A drug that can save your life may also have a side-effect, and even well tested prescription drugs can affect different people in different ways, especially in already fragile patient populations.
So, who decides what risks are acceptable, and which drugs are approved and remain available to the public?
The answer, of course, is the federal government.
The U.S. Food & Drug Administration has full authority over which prescription drugs are available to whom, and how they are marketed.
And, to be clear, there is an essential need for strong federal oversight of the nation’s pharmaceuticals approval system.
But what are the roles and rights of patients in collaboration with their doctors to have a say in what risks they will assume? A growing number of people fear these rights are being ignored as our federal healthcare bureaucracy grows larger and more powerful.
The most recent example of this dilemma was the breast cancer drug, Avastin. Over loud protests from the patient community and scores of oncologists, late last year the FDA cited safety risks in its withdrawal of the drug as a treatment for women with metastatic breast cancer.
Patients and doctors wanted the drug to remain an option for women with late-stage, advanced cancer, many of whom had little other hope. But the FDA deemed it too risky.
We are seeing this now in the treatment of Multiple Sclerosis, a disabling disease affecting 400,000 Americans that worsens over time and requires aggressive pharmaceutical treatment to allow patients to live their most productive lives for as long as possible. Promising new treatments have emerged in recent years and more are in the pipeline.
But both in Europe and the U.S., regulatory agencies are tightening their control over access and limiting the ability of patients and physicians to make informed decisions based on an assessment of risk and benefit.
The new MS drug Gilenya was recently approved by both FDA and the European drug approval agency, and for the first time patients could take their medicine orally, versus an injection.
A 25,000 person clinical trial demonstrated safety, but among the thousands of initial Gilenya patients, one died within 24 hours of taking the drug.
Regulators in the U.S. and Europe are reviewing the case now to determine whether this was merely an unfortunate coincidence in a patient with severe disease and other health problems or if it represents a legitimate risk.
Even if some increased risk is established in the case of Gilenya or other therapeutics, patients and their doctors should maintain a significant role in assessing, accepting or rejecting that risk.
And FDA should ensure that this growing chorus of patients and caregivers who want into the decision-making process are given that chance.

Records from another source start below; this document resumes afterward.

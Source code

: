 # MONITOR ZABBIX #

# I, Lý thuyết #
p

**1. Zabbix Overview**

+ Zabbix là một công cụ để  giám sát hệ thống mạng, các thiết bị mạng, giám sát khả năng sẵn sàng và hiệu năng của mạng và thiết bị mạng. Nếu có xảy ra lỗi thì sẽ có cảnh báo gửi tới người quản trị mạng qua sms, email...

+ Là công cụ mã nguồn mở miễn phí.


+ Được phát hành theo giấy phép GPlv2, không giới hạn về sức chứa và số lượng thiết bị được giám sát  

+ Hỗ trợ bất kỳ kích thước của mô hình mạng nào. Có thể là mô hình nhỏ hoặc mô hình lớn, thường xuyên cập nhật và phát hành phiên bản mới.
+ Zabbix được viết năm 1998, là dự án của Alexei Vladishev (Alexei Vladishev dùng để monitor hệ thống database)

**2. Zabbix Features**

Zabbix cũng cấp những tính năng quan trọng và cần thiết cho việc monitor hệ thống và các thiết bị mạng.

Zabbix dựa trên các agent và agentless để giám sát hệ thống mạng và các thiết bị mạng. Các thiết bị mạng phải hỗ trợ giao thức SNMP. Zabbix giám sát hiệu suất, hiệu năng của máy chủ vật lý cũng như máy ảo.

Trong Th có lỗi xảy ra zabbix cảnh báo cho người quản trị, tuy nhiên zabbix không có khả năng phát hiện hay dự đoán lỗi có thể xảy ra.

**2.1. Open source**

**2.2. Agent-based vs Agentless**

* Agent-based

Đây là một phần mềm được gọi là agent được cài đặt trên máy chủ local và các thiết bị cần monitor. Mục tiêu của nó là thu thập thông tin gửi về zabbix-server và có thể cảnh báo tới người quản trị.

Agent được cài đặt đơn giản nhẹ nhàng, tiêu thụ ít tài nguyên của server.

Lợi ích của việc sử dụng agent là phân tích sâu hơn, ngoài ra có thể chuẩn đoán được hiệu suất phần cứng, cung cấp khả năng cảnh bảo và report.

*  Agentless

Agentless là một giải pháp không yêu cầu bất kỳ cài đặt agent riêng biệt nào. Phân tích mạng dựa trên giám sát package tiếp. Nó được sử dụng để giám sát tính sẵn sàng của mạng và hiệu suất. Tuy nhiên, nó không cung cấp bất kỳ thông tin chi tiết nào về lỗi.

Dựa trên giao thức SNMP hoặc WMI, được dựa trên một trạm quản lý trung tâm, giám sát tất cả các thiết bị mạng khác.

It is a legitimate function of government to safeguard us from unsafe products. It is a disservice of a government grown too powerful to deny us the opportunity to make informed, private decisions with our doctors on the risks we are willing to take to live healthy, fulfilling or longer lives.
Kerri Toloczko is senior vice president for policy at Institute for Liberty and Director of its Center for Healthcare Security and Access.